The results of such requests could then be re-used in a different context, as for example automated entry to a database, use by a synthesis robot, entry in a personal diary etc. One might imagine an example in the future where RSS channels from primary chemical journals will contain explicit chemical information encoded in e.g. CML7 which are automatically screened by the user's software for the presence of say a particular molecular structure, or molecules with particular properties. Any found matching these criteria could be automatically submitted for e.g. quantum mechanical calculation of further properties.8 The human comes to their (probably virtual) desk in the morning to find not only that overnight the system has discovered a molecule of interest to them, but has arranged calculation of its properties, or even its synthesis in the laboratory!

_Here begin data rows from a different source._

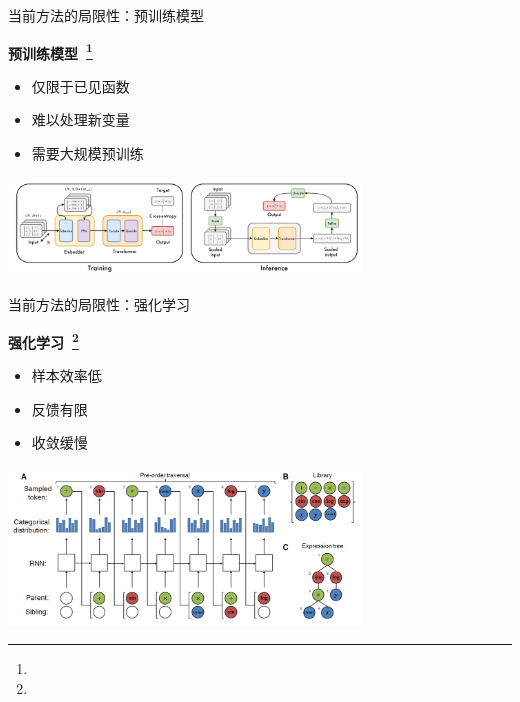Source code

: \documentclass[aspectratio=1610]{beamer}
\begin{document}
    \begin{frame}{当前方法的局限性：预训练模型}

        \begin{center}
            \textbf{预训练模型~\footnote{}}
            \begin{itemize}
                \item 仅限于已见函数
                \item 难以处理新变量
                \item 需要大规模预训练
            \end{itemize}
            \includegraphics[width=0.7\textwidth]{figs/E2E.png}
        \end{center}
    \end{frame}

    \begin{frame}{当前方法的局限性：强化学习}

        \begin{center}
            \textbf{强化学习~\footnote{}}
            \begin{itemize}
                \item 样本效率低
                \item 反馈有限
                \item 收敛缓慢
            \end{itemize}
            \includegraphics[width=0.7\textwidth]{figs/DSR.png}
        \end{center}
    \end{frame}
\end{document}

This in fact is a dynamically generated RSS feed, resulting for a query fed to the (MySQL) database of metalloproteins, with the output being formatted in RSS. Installing this will alert the user to any new (in this case Zinc containing) metalloproteins recently added.
This is an feed generated using a Java servlet application to again query a database and return an appropriately formatted RSS file.
An obvious and immediate application might be as an alerting service for the primary chemical journals. Consider the current somewhat haphazard procedure most chemists have come to adopt since the majority of science journals have gone on-line. One periodically finds a browser "bookmark" to a favorite journal (and anticipating it is still functional) a visit to the "latest issue" section of the table of contents will reveal titles of the latest articles, and possibly an abstract that may impart more explicit chemical information (but only visually since it is almost certainly a graphical image which requires a human for perception). Further analysis will require the download of e.g. an Acrobat file, which normally arrives on the user's disk in the "downloads" directory. It still requires much action by the user to organise this reprint into a bibliographic database (for example Endnote), and the process has to be repeated for each journal, with the added difficulty that each publishers' "user-interface" is different and has again to be learnt. Most of us probably realise that this procedure does not "scale", and are wondering how we will cope with this in the future. This procedure could be replaced by a much more structured one based on RSS-derived metadata, derived (in the future) by automated processing of the original full (XML-based) article. In order to discover new and potentially interesting articles, the user subscribes to the RSS feeds of relevant publishers, and can e.g. simply search the latest items that appear automatically for key words of interest. The article download is still necessary, although it may be possible for the RSS client to automatically invoke e.g bibliographic software (or alternatively such software could support RSS directly). When primary scientific publications become available directly in XML (rather than e.g. Acrobat) the possibilities for their re-use increase enormously; no longer is one limited merely to printing the article!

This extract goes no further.